There are several reasons why you may want to mix clay rather than using it straight from the packet, and these are some of the reasons why I like to mix things up:
- I very rarely use clay straight out of the packet. I sometimes want to change or mix a colour I don’t have, or I want the clay to feel firmer or softer. Different clays have different properties so I like to mix them together to get the colour, texture or firmness blend that I need for each project.
- I don’t like unnecessary waste, so add all my scrap clay to a glass jar. This periodically needs to be sorted into colour groups and mixed together to create new usable clay.
- I like to mix Super Sculpey beige with different quantities of white and translucent, or brown and translucent to create different skin tones for the dolls and figures I make.
- I love the feel of Super Sculpey beige, but I prefer to work in other colours, especially when I’m making larger sculptures. A tinted clay is great for making textured sculptures where I still want the main clay colour to show. I can then enhance this texture by dry brushing paint onto the surface. I often mix Super Sculpey Beige with brown, green, red, blue or black Premo to give me a nice muted colour. This also makes the colour go a lot further.
- There are also times where I need to mix old and dry clay with some softener and/or softer clay to get it usable again.
The tools needed.
Mixing clay can take a lot of time and put a lot of strain on your hands and tools, especially when mixing a large quantity. Over time I figured out a method that works well for me, and I can now mix a lot of clay quickly and with minimal effort.
My must have tools for this job are:
- My Sculpey Super slicer blade and cutting mat
- My four-blade food chopper with glass or metal bowl (for easy cleaning)
- My pasta machine/clay roller with motor attachment.
I love the sharp Super slicer blade with handles. This blade allows me to cut and slice my clay cleanly and easily.
When it comes to using a food chopper, I prefer the four-blade version over mini, two-blade, plastic ones. It’s easy to clean and seems to be stronger than the smaller ones, allowing me to chop several blocks of clay at once without the fear of breaking the centre spindle. The added benefit of using a food chopper is that the friction warms the clay beautifully, making it easier to condition and mix together.
The motorised pasta machine is probably my favourite tool next to the chopper. The use of the motor to condition and roll my clay has reduced my arm and shoulder fatigue significantly and allowed me to work much faster. It has also freed up my other hand so that I now have more control over long ribbons of clay.
These are the steps I use to mix my clay.
- Using the Super slicer blade, cut the blocks of clay into manageable pieces and add these to the food chopper. I have been able to add up to four standard sized blocks of clay at a time (chopped up of course).
Turn on the food chopper which will chop the clay into really small pieces, while also warming it up so that it blends and starts to stick together.
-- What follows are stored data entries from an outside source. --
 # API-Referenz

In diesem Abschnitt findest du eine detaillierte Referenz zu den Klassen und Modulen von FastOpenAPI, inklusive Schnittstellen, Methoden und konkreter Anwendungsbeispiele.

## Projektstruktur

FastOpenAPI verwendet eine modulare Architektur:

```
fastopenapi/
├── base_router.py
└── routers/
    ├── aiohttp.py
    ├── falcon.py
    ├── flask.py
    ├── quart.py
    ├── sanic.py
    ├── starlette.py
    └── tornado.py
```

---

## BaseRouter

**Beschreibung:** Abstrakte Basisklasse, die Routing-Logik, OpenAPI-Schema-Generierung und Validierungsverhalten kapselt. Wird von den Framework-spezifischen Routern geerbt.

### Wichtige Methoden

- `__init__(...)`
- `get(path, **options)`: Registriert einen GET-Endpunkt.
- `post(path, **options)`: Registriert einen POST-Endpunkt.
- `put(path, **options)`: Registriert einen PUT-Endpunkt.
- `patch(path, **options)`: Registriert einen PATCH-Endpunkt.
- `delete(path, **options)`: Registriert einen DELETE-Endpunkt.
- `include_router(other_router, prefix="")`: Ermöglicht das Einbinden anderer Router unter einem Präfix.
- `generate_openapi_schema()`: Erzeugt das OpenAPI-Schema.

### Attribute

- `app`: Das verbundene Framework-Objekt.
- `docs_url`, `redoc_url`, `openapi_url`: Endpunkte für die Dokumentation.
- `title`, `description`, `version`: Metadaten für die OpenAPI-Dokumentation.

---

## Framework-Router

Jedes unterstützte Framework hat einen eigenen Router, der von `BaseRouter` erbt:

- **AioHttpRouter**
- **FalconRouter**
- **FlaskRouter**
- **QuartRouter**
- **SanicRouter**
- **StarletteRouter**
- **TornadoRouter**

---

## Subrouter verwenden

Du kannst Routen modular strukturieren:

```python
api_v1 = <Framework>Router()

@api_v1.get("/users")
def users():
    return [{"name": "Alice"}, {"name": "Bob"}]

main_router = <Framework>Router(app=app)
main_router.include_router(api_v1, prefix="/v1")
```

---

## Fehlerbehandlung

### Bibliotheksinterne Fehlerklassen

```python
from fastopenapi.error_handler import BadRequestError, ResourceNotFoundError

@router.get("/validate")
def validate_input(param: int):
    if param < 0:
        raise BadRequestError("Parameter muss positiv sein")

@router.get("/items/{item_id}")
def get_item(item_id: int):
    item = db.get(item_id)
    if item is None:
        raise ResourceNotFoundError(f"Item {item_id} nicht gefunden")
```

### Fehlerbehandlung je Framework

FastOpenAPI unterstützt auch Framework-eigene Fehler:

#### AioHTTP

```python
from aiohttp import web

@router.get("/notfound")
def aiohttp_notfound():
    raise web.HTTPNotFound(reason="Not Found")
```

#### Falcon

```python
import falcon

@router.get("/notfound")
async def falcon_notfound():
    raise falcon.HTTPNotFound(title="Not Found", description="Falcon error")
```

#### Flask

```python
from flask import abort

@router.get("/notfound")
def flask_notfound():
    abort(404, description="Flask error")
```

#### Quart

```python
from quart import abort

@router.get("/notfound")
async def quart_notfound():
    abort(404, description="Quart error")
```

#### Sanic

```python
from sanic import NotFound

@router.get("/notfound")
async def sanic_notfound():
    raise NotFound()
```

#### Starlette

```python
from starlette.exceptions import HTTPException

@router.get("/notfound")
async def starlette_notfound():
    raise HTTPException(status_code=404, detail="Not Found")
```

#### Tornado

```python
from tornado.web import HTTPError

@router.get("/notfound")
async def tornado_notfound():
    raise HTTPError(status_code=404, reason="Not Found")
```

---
It will look a bit like clay gravel.
Remove all the clay from the food chopper, being careful not to cut yourself on the blades, and form the clay into a block or sausage shape.
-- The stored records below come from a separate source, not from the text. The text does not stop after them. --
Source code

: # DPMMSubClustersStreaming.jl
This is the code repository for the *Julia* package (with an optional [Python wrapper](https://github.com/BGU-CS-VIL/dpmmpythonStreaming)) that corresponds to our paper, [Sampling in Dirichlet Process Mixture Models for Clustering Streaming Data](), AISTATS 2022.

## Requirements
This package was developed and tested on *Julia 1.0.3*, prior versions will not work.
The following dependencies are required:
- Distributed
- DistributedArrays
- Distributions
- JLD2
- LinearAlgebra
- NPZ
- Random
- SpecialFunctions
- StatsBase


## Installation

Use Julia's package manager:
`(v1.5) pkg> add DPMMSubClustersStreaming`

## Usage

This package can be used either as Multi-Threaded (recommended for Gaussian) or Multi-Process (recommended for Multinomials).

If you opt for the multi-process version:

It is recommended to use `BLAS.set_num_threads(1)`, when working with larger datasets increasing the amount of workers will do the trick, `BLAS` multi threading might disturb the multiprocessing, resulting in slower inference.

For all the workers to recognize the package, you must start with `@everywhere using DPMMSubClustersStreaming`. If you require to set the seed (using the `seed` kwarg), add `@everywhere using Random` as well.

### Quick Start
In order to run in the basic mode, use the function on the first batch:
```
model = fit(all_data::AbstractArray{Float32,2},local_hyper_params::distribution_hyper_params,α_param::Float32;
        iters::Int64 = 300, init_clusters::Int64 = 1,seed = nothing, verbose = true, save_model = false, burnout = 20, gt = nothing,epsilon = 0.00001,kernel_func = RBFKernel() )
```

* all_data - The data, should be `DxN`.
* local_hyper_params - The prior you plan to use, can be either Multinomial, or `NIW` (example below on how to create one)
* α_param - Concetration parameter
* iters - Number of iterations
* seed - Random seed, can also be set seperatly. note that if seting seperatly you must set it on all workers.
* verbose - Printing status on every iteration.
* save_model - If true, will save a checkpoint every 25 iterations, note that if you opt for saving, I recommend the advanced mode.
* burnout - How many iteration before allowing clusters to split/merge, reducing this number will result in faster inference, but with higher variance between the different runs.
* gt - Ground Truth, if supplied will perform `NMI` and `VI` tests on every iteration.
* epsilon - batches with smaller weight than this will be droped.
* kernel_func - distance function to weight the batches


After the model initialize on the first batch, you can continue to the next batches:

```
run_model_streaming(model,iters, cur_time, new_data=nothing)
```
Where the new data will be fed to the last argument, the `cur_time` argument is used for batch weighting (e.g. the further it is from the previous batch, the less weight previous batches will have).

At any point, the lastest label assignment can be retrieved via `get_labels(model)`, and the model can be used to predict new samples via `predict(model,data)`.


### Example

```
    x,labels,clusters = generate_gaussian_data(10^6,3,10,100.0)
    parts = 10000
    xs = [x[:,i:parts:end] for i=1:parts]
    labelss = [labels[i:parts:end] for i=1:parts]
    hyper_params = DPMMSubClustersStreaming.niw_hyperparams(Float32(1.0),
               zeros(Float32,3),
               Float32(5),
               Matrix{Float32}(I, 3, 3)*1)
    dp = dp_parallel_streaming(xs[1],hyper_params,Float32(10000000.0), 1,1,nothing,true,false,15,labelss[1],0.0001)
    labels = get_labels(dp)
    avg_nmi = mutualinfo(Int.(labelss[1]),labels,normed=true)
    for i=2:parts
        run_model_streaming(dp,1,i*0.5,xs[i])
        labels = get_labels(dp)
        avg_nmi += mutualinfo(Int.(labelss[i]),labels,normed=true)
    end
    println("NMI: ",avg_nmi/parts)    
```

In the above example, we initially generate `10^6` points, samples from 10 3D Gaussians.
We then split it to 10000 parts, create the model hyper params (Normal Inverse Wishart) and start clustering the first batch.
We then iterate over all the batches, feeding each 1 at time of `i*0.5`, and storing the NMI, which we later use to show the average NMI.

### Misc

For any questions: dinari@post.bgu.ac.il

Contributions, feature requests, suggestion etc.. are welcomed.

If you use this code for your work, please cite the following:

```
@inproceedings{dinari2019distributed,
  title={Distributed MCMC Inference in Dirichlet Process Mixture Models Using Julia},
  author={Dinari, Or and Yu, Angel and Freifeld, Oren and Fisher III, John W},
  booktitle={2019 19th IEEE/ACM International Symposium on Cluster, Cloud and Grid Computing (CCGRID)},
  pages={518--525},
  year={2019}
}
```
Using the Super slicer blade, cut the clay into slices that will easily fit through the pasta machine.
Run each slice through the pasta machine until the colours have blended together, and stack one on top of the other. To ensure that the colours are thoroughly blended, you can form the slices into another block, then slice and put through the pasta machine again. This step can sometimes be left out if you feel the clay has been mixed sufficiently.
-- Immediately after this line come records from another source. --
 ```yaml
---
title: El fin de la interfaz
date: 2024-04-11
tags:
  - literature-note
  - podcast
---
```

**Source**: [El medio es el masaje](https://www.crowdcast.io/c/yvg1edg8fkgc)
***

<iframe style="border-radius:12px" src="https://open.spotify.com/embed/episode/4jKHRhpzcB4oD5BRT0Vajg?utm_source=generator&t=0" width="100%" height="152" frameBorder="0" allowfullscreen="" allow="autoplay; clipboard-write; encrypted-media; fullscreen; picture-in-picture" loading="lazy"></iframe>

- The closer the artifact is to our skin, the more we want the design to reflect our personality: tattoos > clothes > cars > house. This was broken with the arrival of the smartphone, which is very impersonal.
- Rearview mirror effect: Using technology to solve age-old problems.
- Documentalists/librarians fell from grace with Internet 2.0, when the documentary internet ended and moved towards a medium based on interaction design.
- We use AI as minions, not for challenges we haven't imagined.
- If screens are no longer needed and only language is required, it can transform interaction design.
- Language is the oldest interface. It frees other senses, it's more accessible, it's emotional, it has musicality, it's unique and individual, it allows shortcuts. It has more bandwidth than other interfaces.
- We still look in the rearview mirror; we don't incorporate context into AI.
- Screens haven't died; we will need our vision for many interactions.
You should now have a workable block of clay in the colour or blend of your choice, ready for your next project.
My Favourite blends.
I love creating dolls and small sculptures, and covering boxes and jars. These are a few of my favourite blends:
- A 50/50 mix of Sculpey Soufflé and Sculpey Premo! This gives a lovely firm and silky blend for small character sculptures, and I find that I have fewer surface cracks from baking.
- A 50/50 mix of Super Sculpey Beige and Super Sculpey Firm grey. I can’t always get medium Super Sculpey clay, but always have these two in my studio. A 50/50 mix of the two creates a blend with a medium firmness, in a lovely mid tone grey, which is perfect for sculpture work that will need painting later.
- A mix of Super Sculpey Beige and varying quantities of white Premo or white and umber Premo is great for creating different doll skin tones.
I’ve made little clay colour tags with the mix ratio inscribed or written onto the clay, to help me keep track of my mixes, so that I can always remember the ratios used, and I can always get the same colour each time.